The records:
■ ■ ■ ■
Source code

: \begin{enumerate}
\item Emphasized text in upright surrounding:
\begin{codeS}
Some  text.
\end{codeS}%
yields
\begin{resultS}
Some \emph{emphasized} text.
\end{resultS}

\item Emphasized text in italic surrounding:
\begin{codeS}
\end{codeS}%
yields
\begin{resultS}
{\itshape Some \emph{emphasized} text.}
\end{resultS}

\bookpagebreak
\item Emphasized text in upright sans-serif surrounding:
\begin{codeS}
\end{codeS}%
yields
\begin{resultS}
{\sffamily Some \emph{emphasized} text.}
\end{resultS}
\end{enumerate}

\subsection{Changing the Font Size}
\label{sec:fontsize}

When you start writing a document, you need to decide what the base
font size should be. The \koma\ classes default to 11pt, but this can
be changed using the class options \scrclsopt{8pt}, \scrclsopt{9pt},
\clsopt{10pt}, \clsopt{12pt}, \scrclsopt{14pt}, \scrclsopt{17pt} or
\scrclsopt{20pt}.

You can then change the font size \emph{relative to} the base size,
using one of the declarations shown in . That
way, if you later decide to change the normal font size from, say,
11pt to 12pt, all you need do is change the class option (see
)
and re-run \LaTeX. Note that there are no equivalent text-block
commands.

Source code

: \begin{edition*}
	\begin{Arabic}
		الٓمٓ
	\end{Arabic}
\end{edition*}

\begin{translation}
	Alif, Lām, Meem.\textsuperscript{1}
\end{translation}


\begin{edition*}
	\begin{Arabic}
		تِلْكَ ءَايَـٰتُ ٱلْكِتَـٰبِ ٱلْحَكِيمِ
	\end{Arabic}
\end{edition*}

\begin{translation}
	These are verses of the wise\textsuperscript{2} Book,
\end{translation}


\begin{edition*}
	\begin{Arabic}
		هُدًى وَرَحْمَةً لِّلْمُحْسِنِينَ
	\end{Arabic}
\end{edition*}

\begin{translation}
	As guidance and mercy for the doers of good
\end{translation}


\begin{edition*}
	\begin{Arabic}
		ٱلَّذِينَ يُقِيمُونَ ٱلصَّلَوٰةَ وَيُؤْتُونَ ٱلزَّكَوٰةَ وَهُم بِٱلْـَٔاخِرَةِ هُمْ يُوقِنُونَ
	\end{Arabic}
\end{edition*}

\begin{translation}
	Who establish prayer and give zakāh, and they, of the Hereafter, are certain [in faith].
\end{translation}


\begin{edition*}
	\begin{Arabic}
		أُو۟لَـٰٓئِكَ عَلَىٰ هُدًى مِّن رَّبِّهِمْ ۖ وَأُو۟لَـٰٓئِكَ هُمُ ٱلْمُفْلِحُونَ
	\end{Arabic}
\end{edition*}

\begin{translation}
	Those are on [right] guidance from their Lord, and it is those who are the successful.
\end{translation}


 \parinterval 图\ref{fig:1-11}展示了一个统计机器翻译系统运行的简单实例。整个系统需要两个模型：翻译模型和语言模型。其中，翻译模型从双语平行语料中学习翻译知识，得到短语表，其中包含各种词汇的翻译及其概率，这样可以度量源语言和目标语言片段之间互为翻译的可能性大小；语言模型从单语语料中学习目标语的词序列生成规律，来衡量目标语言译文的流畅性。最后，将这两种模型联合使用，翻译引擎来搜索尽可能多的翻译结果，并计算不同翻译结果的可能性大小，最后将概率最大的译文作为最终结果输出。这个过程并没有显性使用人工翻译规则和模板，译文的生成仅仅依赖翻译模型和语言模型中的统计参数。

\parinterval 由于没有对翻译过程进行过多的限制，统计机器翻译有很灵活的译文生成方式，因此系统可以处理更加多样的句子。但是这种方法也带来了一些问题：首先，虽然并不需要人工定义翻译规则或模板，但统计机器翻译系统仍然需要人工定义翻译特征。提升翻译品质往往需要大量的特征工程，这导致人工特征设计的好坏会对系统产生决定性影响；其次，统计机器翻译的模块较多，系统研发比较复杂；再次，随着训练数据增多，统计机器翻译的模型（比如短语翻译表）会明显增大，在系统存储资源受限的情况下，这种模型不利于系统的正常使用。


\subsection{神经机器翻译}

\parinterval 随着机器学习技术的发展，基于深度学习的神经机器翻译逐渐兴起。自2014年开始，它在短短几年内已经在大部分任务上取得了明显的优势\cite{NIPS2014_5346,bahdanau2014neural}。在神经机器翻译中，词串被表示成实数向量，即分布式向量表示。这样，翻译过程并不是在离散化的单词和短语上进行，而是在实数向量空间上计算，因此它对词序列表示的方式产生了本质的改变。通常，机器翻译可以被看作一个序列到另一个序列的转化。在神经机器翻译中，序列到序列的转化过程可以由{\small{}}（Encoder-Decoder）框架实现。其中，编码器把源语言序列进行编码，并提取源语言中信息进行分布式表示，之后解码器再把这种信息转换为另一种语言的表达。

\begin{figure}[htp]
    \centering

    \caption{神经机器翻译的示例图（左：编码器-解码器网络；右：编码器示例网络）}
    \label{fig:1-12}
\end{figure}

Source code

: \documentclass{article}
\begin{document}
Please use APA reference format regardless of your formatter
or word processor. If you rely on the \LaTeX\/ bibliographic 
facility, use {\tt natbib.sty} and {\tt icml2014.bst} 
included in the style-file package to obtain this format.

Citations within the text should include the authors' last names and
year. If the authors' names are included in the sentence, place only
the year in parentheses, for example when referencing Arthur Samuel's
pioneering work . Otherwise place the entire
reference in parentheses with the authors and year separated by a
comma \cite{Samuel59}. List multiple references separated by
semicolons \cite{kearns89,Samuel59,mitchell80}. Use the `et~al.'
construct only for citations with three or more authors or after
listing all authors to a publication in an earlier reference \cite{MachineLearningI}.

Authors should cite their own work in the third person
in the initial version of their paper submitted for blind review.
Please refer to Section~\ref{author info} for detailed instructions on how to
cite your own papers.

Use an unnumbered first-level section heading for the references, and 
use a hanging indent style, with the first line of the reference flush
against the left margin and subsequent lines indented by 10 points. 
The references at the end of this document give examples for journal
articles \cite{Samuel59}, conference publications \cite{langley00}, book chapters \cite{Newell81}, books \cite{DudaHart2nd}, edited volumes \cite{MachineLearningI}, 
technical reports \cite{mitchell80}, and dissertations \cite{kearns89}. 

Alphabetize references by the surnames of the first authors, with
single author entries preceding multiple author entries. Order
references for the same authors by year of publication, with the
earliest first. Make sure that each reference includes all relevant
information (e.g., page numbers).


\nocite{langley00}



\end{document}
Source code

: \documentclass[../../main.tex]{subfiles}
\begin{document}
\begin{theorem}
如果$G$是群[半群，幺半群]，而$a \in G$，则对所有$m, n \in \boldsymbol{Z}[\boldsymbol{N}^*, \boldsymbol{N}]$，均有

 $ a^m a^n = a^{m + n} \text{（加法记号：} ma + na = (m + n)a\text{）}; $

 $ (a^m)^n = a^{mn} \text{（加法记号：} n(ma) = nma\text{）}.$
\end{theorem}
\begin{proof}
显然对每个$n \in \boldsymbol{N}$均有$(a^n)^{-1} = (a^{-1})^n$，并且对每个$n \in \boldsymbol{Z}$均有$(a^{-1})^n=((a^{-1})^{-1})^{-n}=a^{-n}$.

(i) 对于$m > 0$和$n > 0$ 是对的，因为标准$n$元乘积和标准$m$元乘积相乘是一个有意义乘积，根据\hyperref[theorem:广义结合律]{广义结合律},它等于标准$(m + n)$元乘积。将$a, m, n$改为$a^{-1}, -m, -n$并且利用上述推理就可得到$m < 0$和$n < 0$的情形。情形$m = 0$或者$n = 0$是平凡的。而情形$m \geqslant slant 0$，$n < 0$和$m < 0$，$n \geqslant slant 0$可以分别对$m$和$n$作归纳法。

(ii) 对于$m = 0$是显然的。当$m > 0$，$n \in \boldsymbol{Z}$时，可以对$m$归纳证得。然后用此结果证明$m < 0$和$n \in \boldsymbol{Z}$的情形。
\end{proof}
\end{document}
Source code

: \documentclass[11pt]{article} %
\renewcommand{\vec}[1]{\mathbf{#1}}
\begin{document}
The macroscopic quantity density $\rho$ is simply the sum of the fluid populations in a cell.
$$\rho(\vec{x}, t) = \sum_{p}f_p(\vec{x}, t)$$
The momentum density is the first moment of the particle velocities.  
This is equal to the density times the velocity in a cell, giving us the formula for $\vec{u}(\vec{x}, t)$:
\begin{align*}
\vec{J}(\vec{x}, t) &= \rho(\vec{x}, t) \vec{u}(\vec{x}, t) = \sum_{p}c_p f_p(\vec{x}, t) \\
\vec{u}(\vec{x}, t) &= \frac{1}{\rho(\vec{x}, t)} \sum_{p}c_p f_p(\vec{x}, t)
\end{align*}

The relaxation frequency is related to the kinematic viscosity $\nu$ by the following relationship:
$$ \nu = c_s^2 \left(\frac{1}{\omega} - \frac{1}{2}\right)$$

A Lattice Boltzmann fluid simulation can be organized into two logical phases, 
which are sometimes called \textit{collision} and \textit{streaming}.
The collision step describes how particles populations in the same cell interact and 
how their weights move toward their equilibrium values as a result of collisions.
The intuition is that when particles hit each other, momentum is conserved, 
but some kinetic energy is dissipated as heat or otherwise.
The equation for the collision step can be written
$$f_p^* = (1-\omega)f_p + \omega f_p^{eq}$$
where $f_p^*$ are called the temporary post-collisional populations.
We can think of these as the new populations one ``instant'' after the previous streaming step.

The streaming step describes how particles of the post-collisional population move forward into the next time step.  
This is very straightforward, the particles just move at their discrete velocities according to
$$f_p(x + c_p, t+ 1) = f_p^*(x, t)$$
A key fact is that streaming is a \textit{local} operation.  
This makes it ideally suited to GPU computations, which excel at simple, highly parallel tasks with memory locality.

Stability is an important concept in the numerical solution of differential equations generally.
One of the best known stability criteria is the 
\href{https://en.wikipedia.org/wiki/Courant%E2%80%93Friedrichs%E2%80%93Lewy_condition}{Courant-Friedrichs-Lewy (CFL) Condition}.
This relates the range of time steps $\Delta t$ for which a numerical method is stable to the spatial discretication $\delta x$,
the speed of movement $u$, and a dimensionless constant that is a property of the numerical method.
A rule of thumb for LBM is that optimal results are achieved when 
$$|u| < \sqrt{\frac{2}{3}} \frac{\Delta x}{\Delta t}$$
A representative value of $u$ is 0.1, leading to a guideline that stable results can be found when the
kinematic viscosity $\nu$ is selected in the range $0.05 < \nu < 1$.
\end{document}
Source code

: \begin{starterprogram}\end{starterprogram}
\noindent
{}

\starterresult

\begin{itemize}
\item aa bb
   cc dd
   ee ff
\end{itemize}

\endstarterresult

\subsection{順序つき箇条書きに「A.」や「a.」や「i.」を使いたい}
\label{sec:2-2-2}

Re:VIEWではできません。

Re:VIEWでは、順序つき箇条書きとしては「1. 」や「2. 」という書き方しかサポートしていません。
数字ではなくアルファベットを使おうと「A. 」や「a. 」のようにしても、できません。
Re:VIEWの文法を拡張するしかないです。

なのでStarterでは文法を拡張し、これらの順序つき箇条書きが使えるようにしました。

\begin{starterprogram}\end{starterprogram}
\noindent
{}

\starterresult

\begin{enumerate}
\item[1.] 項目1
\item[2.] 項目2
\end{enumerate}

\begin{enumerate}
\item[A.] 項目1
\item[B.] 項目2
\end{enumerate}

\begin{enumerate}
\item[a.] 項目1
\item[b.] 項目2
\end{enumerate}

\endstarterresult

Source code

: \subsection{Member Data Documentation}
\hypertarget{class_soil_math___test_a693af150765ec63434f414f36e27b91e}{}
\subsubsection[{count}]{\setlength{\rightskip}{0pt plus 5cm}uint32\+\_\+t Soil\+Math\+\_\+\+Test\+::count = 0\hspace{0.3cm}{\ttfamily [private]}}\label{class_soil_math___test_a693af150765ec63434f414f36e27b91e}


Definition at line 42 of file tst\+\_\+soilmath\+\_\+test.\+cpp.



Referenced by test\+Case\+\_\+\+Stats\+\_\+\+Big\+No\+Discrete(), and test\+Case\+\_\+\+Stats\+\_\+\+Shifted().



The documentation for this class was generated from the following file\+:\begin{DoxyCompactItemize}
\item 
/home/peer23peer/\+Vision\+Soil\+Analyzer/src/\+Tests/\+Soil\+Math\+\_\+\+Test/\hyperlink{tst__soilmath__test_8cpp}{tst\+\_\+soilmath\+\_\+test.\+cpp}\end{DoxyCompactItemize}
■ ■ ■ ■
Requirement: Out of the data above, return each line where the word "omega" can be found.

Written solution:
$$ \nu = c_s^2 \left(\frac{1}{\omega} - \frac{1}{2}\right)$$
$$f_p^* = (1-\omega)f_p + \omega f_p^{eq}$$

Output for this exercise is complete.